Last week the macroeconomic story was quite interesting in Asia, besides which there were several surprising moves that bolstered investor confidence. The first such surprise came from the Bank of Japan, which called an emergency policy meeting in the face of government pressure to do more to beat deflation. It offered around 10 trillion yen (around Rs5 trillion) in three-month funds at 0.1% and kept its key interest rate steady at 0.1%. This was a big positive, and Japan, which had been seeing a downtrend in the equity markets for the last five weeks, was suddenly the hot spot among Asian markets as foreign investors found it least risky among major markets.

Also Read Vipul Verma’s earlier columns

India was quite silent last week, though it closed around 2.82% higher over the previous week. The scepticism on Indian bourses was strange as it declared surprisingly good second-quarter gross domestic product (GDP) numbers, which showed the economy grew at its fastest in a year in the quarter, at 7.9%, far above forecasts of 6.3%. But the response of the stock market was not in sync, as analysts had apprehensions that this could be a one-off.

Even as investors were rejoicing over the credentials of the Indian economy, concerns over a rise in interest rates sooner rather overshadowed the euphoria. However, I think that given the fact that this quarter’s GDP could be affected by the monsoon, there will be pressure on government to keep pro-economic growth policies in place for some more time.

This week, the most important factor for global bourses is the movement in the dollar.
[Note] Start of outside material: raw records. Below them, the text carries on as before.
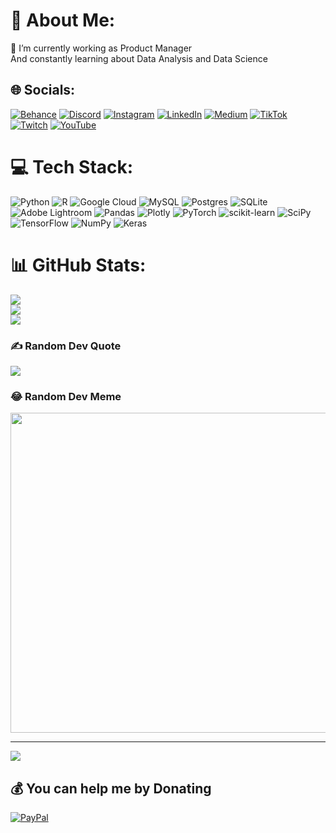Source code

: # 💫 About Me:
🔭 I’m currently working as Product Manager<br>And constantly learning about Data Analysis and Data Science 


## 🌐 Socials:
[![Behance](https://img.shields.io/badge/Behance-1769ff?logo=behance&logoColor=white)](https://behance.net/jorgeverdejo) [![Discord](https://img.shields.io/badge/Discord-%237289DA.svg?logo=discord&logoColor=white)](https://discord.gg/Coke#0749) [![Instagram](https://img.shields.io/badge/Instagram-%23E4405F.svg?logo=Instagram&logoColor=white)](https://instagram.com/cokeverdejo) [![LinkedIn](https://img.shields.io/badge/LinkedIn-%230077B5.svg?logo=linkedin&logoColor=white)](https://linkedin.com/in/cokeverdejo) [![Medium](https://img.shields.io/badge/Medium-12100E?logo=medium&logoColor=white)](https://medium.com/@cokeverdejo) [![TikTok](https://img.shields.io/badge/TikTok-%23000000.svg?logo=TikTok&logoColor=white)](https://tiktok.com/@cokeverdejo) [![Twitch](https://img.shields.io/badge/Twitch-%239146FF.svg?logo=Twitch&logoColor=white)](https://twitch.tv/cokeverdejo) [![YouTube](https://img.shields.io/badge/YouTube-%23FF0000.svg?logo=YouTube&logoColor=white)](https://youtube.com/@cokeverdejo) 

# 💻 Tech Stack:
![Python](https://img.shields.io/badge/python-3670A0?style=for-the-badge&logo=python&logoColor=ffdd54) ![R](https://img.shields.io/badge/r-%23276DC3.svg?style=for-the-badge&logo=r&logoColor=white) ![Google Cloud](https://img.shields.io/badge/Google%20Cloud-%234285F4.svg?style=for-the-badge&logo=google-cloud&logoColor=white) ![MySQL](https://img.shields.io/badge/mysql-%2300f.svg?style=for-the-badge&logo=mysql&logoColor=white) ![Postgres](https://img.shields.io/badge/postgres-%23316192.svg?style=for-the-badge&logo=postgresql&logoColor=white) ![SQLite](https://img.shields.io/badge/sqlite-%2307405e.svg?style=for-the-badge&logo=sqlite&logoColor=white) ![Adobe Lightroom](https://img.shields.io/badge/Adobe%20Lightroom-31A8FF.svg?style=for-the-badge&logo=Adobe%20Lightroom&logoColor=white) ![Pandas](https://img.shields.io/badge/pandas-%23150458.svg?style=for-the-badge&logo=pandas&logoColor=white) ![Plotly](https://img.shields.io/badge/Plotly-%233F4F75.svg?style=for-the-badge&logo=plotly&logoColor=white) ![PyTorch](https://img.shields.io/badge/PyTorch-%23EE4C2C.svg?style=for-the-badge&logo=PyTorch&logoColor=white) ![scikit-learn](https://img.shields.io/badge/scikit--learn-%23F7931E.svg?style=for-the-badge&logo=scikit-learn&logoColor=white) ![SciPy](https://img.shields.io/badge/SciPy-%230C55A5.svg?style=for-the-badge&logo=scipy&logoColor=%white) ![TensorFlow](https://img.shields.io/badge/TensorFlow-%23FF6F00.svg?style=for-the-badge&logo=TensorFlow&logoColor=white) ![NumPy](https://img.shields.io/badge/numpy-%23013243.svg?style=for-the-badge&logo=numpy&logoColor=white) ![Keras](https://img.shields.io/badge/Keras-%23D00000.svg?style=for-the-badge&logo=Keras&logoColor=white)
# 📊 GitHub Stats:
![](https://github-readme-stats.vercel.app/api?username=cokeverdejo&theme=gotham&hide_border=false&include_all_commits=false&count_private=false)<br/>
![](https://github-readme-streak-stats.herokuapp.com/?user=cokeverdejo&theme=gotham&hide_border=false)<br/>
![](https://github-readme-stats.vercel.app/api/top-langs/?username=cokeverdejo&theme=gotham&hide_border=false&include_all_commits=false&count_private=false&layout=compact)

### ✍️ Random Dev Quote
![](https://quotes-github-readme.vercel.app/api?type=horizontal&theme=radical)

### 😂 Random Dev Meme
<img src="https://random-memer.herokuapp.com/" width="512px"/>

---
[![](https://visitcount.itsvg.in/api?id=cokeverdejo&icon=5&color=12)](https://visitcount.itsvg.in)

  ## 💰 You can help me by Donating
  [![PayPal](https://img.shields.io/badge/PayPal-00457C?style=for-the-badge&logo=paypal&logoColor=white)](https://paypal.me/cokeverdejo) 

  
<!-- Proudly created with GPRM ( https://gprm.itsvg.in ) -->

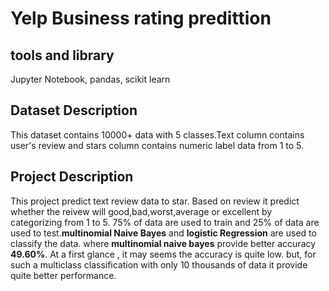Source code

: # Yelp Business rating predittion #
## tools and library ##
Jupyter Notebook, pandas, scikit learn
## Dataset Description ##
This dataset contains 10000+ data with 5 classes.Text column contains user's review and stars column contains numeric label data from 1 to 5.

## Project Description ##
This project predict text review data to star. Based on review it predict whether the reivew will good,bad,worst,average or excellent by categorizing from 1 to 5. 75% of data are used to train and 25% of data are used to test.**multinomial Naive Bayes** and **logistic Regression** are used to classify the data. where **multinomial naive bayes** provide better accuracy **49.60%**. At a first glance , it may seems the accuracy is quite low. but, for such a multiclass classification with only 10 thousands of data  it provide quite better performance.
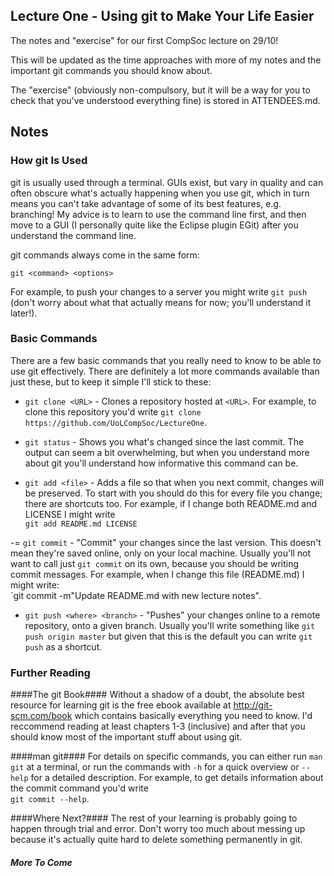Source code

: Lecture One - Using git to Make Your Life Easier
------------------------------------------------

The notes and "exercise" for our first CompSoc lecture on 29/10!

This will be updated as the time approaches with more of my notes and the important git commands you should know about.

The "exercise" (obviously non-compulsory, but it will be a way for you to check that you've understood everything fine) is stored in ATTENDEES.md.

Notes
-----

### How git Is Used ###

git is usually used through a terminal. GUIs exist, but vary in quality and can often obscure what's actually happening when you use git, which in turn means you can't take advantage of some of its best features, e.g. branching! My advice is to learn to use the command line first, and then move to a GUI (I personally quite like the Eclipse plugin EGit) after you understand the command line.

git commands always come in the same form:

    git <command> <options>

For example, to push your changes to a server you might write `git push` (don't worry about what that actually means for now; you'll understand it later!).

### Basic Commands ###

There are a few basic commands that you really need to know to be able to use git effectively. There are definitely a lot more commands available than just these, but to keep it simple I'll stick to these:

- `git clone <URL>` - Clones a repository hosted at `<URL>`. For example, to clone this repository you'd write `git clone https://github.com/UoLCompSoc/LectureOne`.

- `git status` - Shows you what's changed since the last commit. The output can seem a bit overwhelming, but when you understand more about git you'll understand how informative this command can be.

- `git add <file>` - Adds a file so that when you next commit, changes will be preserved. To start with you should do this for every file you change; there are shortcuts too. For example, if I change both README.md and LICENSE I might write    
`git add README.md LICENSE`

-= `git commit` - &quot;Commit&quot; your changes since the last version. This doesn't mean they're saved online, only on your local machine. Usually you'll not want to call just `git commit` on its own, because you should be writing commit messages. For example, when I change this file (README.md) I might write:    
`git commit -m"Update README.md with new lecture notes".

- `git push <where> <branch>` - &quot;Pushes&quot; your changes online to a remote repository, onto a given branch. Usually you'll write something like `git push origin master` but given that this is the default you can write `git push` as a shortcut.

### Further Reading ###

####The git Book####
Without a shadow of a doubt, the absolute best resource for learning git is the free ebook available at http://git-scm.com/book which contains basically everything you need to know. I'd reccommend reading at least chapters 1-3 (inclusive) and after that you should know most of the important stuff about using git.

####man git####
For details on specific commands, you can either run `man git` at a terminal, or run the commands with `-h` for a quick overview or `--help` for a detailed description. For example, to get details information about the commit command you'd write    
`git commit --help`.

####Where Next?####
The rest of your learning is probably going to happen through trial and error. Don't worry too much about messing up because it's actually quite hard to delete something permanently in git.

##### More To Come #####
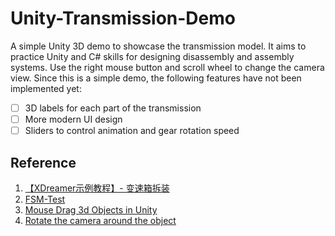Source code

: # Unity-Transmission-Demo
A simple Unity 3D demo to showcase the transmission model.
It aims to practice Unity and C# skills for designing disassembly and assembly systems.
Use the right mouse button and scroll wheel to change the camera view.
Since this is a simple demo, the following features have not been implemented yet:
- [ ] 3D labels for each part of the transmission
- [ ] More modern UI design
- [ ] Sliders to control animation and gear rotation speed
## Reference
1. [【XDreamer示例教程】- 变速箱拆装](https://www.bilibili.com/video/BV1LJ411j7Cg)
2. [FSM-Test](https://github.com/USuperMe/FSM-Test)
3. [Mouse Drag 3d Objects in Unity](https://gist.github.com/seferciogluecce/132e136ed71834143100f14b9b86b9fa)
4. [Rotate the camera around the object](https://discussions.unity.com/t/rotate-the-camera-around-the-object/412472/28)
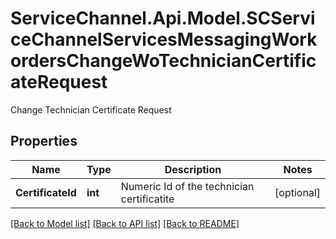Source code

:# ServiceChannel.Api.Model.SCServiceChannelServicesMessagingWorkordersChangeWoTechnicianCertificateRequest
Change Technician Certificate Request

## Properties

Name | Type | Description | Notes
------------ | ------------- | ------------- | -------------
**CertificateId** | **int** | Numeric Id of the technician certificatite | [optional] 

[[Back to Model list]](../README.md#documentation-for-models) [[Back to API list]](../README.md#documentation-for-api-endpoints) [[Back to README]](../README.md)

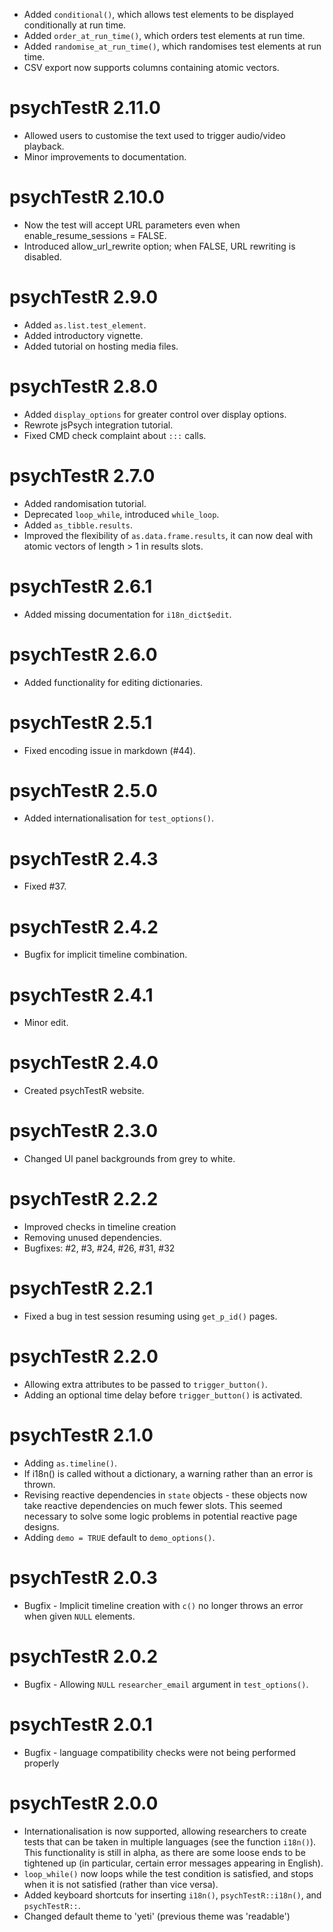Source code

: - Added `conditional()`, which allows test elements to be displayed conditionally at run time.
- Added `order_at_run_time()`, which orders test elements at run time.
- Added `randomise_at_run_time()`, which randomises test elements at run time.
- CSV export now supports columns containing atomic vectors.

# psychTestR 2.11.0

- Allowed users to customise the text used to trigger audio/video playback.
- Minor improvements to documentation.

# psychTestR 2.10.0

- Now the test will accept URL parameters even when enable_resume_sessions = FALSE.
- Introduced allow_url_rewrite option; when FALSE, URL rewriting is disabled.

# psychTestR 2.9.0

* Added `as.list.test_element`.
* Added introductory vignette.
* Added tutorial on hosting media files.

# psychTestR 2.8.0

* Added `display_options` for greater control over display options.
* Rewrote jsPsych integration tutorial.
* Fixed CMD check complaint about `:::` calls.

# psychTestR 2.7.0

* Added randomisation tutorial.
* Deprecated `loop_while`, introduced `while_loop`.
* Added `as_tibble.results`.
* Improved the flexibility of `as.data.frame.results`,
it can now deal with atomic vectors of length > 1 in results slots.

# psychTestR 2.6.1

* Added missing documentation for `i18n_dict$edit`.

# psychTestR 2.6.0

* Added functionality for editing dictionaries.

# psychTestR 2.5.1

* Fixed encoding issue in markdown (#44).

# psychTestR 2.5.0

* Added internationalisation for `test_options()`.

# psychTestR 2.4.3

* Fixed #37.

# psychTestR 2.4.2

* Bugfix for implicit timeline combination.

# psychTestR 2.4.1

* Minor edit.

# psychTestR 2.4.0

* Created psychTestR website.

# psychTestR 2.3.0

* Changed UI panel backgrounds from grey to white.

# psychTestR 2.2.2

* Improved checks in timeline creation
* Removing unused dependencies.
* Bugfixes: #2, #3, #24, #26, #31, #32

# psychTestR 2.2.1

* Fixed a bug in test session resuming using `get_p_id()` pages.

# psychTestR 2.2.0

* Allowing extra attributes to be passed to `trigger_button()`.
* Adding an optional time delay before `trigger_button()` is activated.

# psychTestR 2.1.0

* Adding `as.timeline()`.
* If i18n() is called without a dictionary, a warning rather than an error
is thrown.
* Revising reactive dependencies in `state` objects - 
these objects now take reactive dependencies on much fewer slots.
This seemed necessary to solve some logic problems in 
potential reactive page designs.
* Adding `demo = TRUE` default to `demo_options()`.

# psychTestR 2.0.3

* Bugfix - Implicit timeline creation with `c()` no longer
throws an error when given `NULL` elements.

# psychTestR 2.0.2

* Bugfix - Allowing `NULL` `researcher_email` argument in `test_options()`.

# psychTestR 2.0.1

* Bugfix - language compatibility checks were not being performed properly

# psychTestR 2.0.0

* Internationalisation is now supported, allowing researchers
to create tests that can be taken in multiple languages
(see the function `i18n()`). This functionality is still in alpha,
as there are some loose ends to be tightened up
(in particular, certain error messages appearing in English).
* `loop_while()` now loops while the test condition is satisfied,
and stops when it is not satisfied (rather than vice versa).
* Added keyboard shortcuts for inserting `i18n()`, `psychTestR::i18n()`,
and `psychTestR::`.
* Changed default theme to 'yeti' (previous theme was 'readable')

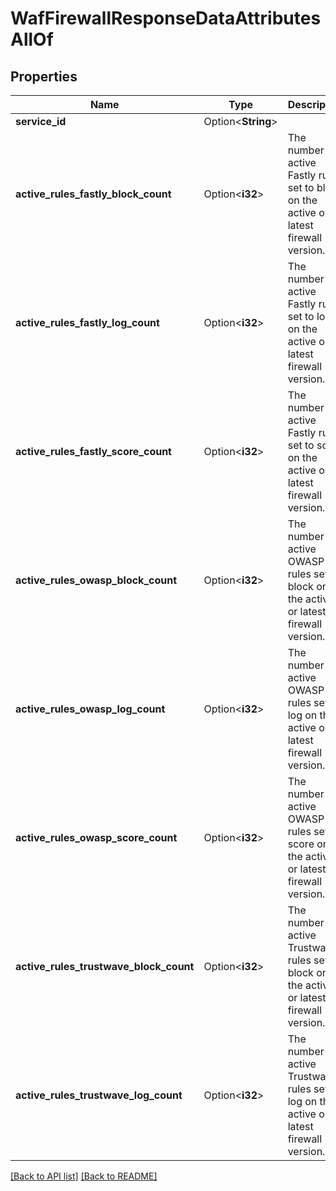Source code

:# WafFirewallResponseDataAttributesAllOf

## Properties

Name | Type | Description | Notes
------------ | ------------- | ------------- | -------------
**service_id** | Option<**String**> |  | [readonly]
**active_rules_fastly_block_count** | Option<**i32**> | The number of active Fastly rules set to block on the active or latest firewall version. | [readonly]
**active_rules_fastly_log_count** | Option<**i32**> | The number of active Fastly rules set to log on the active or latest firewall version. | [readonly]
**active_rules_fastly_score_count** | Option<**i32**> | The number of active Fastly rules set to score on the active or latest firewall version. | [readonly]
**active_rules_owasp_block_count** | Option<**i32**> | The number of active OWASP rules set to block on the active or latest firewall version. | [readonly]
**active_rules_owasp_log_count** | Option<**i32**> | The number of active OWASP rules set to log on the active or latest firewall version. | [readonly]
**active_rules_owasp_score_count** | Option<**i32**> | The number of active OWASP rules set to score on the active or latest firewall version. | [readonly]
**active_rules_trustwave_block_count** | Option<**i32**> | The number of active Trustwave rules set to block on the active or latest firewall version. | [readonly]
**active_rules_trustwave_log_count** | Option<**i32**> | The number of active Trustwave rules set to log on the active or latest firewall version. | [readonly]

[[Back to API list]](../README.md#documentation-for-api-endpoints) [[Back to README]](../README.md)


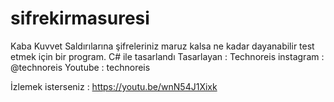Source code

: # sifrekirmasuresi
Kaba Kuvvet Saldırılarına şifreleriniz maruz kalsa ne kadar dayanabilir test etmek için bir program.
C# ile tasarlandı
Tasarlayan : Technoreis
instagram : @technoreis
Youtube : technoreis

İzlemek isterseniz : https://youtu.be/wnN54J1Xixk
The dollar’s sharp rally against a basket of currencies on Friday raises a lot of questions. The first and the most important: Is this the end of the weak trend in the dollar? This is a very relevant question despite everyone believing the dollar is likely to weaken further. If more signs of strong economic recovery are reflected in the US economy, it would pressure the Federal Reserve to raise interest rates, and this might impact the dollar carry trade, which is now a part of the huge liquidity on world bourses. Any sign of a slowing of dollar carry trade could spell doom despite macroeconomic data remaining strong, as the current rally in world markets is driven more by liquidity than fundamentals. So, watch the dollar, forget the Dow.

On the economic front, the US will release initial jobless claims, November retail sales, preliminary reading for December on consumer sentiment and the trade deficit for October. All these data are very important and would shed light on the US economy. Retail sales for November would be especially important to assess the outcome of Black Friday.

Back home, India’s economic growth would be put to test again as industrial and manufacturing output for the month of October would be closely watched. After September’s stellar industrial performance and last week’s surprising GDP numbers, the bar would be higher for the Index of Industrial Production data for October.

Technically, the markets are in a strong consolidation phase and the chances of a breakout on the positive side are more. A word of caution here—since the dollar rallied significantly on Friday, it’s going to be reflected on Monday and this is an extraordinary factor, which would force a weak opening followed by an initial weak spell on the Indian bourses, despite the markets looking strong technically. If, for any reason, the market brushes aside the dollar effect, there would be gains. In terms of support and resistance, the Nifty on its way up is likely to come across its first resistance at 5,157 points. This would be a strong resistance, but if it is crossed, the next resistance would come at 5,197 points, which would be a moderate but important resistance level as a crossover of this resistance with good volumes would ensure a fresh short rally in the Nifty, which will see the next resistance at 5,247 and 5,313 points.

On its way down, the Nifty would see first support at 5,078 points, which is a moderate but important support level, and if this level goes then the next support level would come at 4,993 points followed by a strong support at 4,912 points.

Among individual stocks, this week Welspun Gujarat Stahl Rohren Ltd, HCL Technologies Ltd and Bata India Ltd look good on the charts. Welspun Gujarat at its last closing price of Rs278 has a target of Rs292 and a stop-loss of Rs267. HCL Technologies at its last close of Rs339.9 has a target of 352 and a stop-loss of Rs327. Bata India at its last close of Rs184.55 has a target of Rs193 and a stop-loss of Rs176.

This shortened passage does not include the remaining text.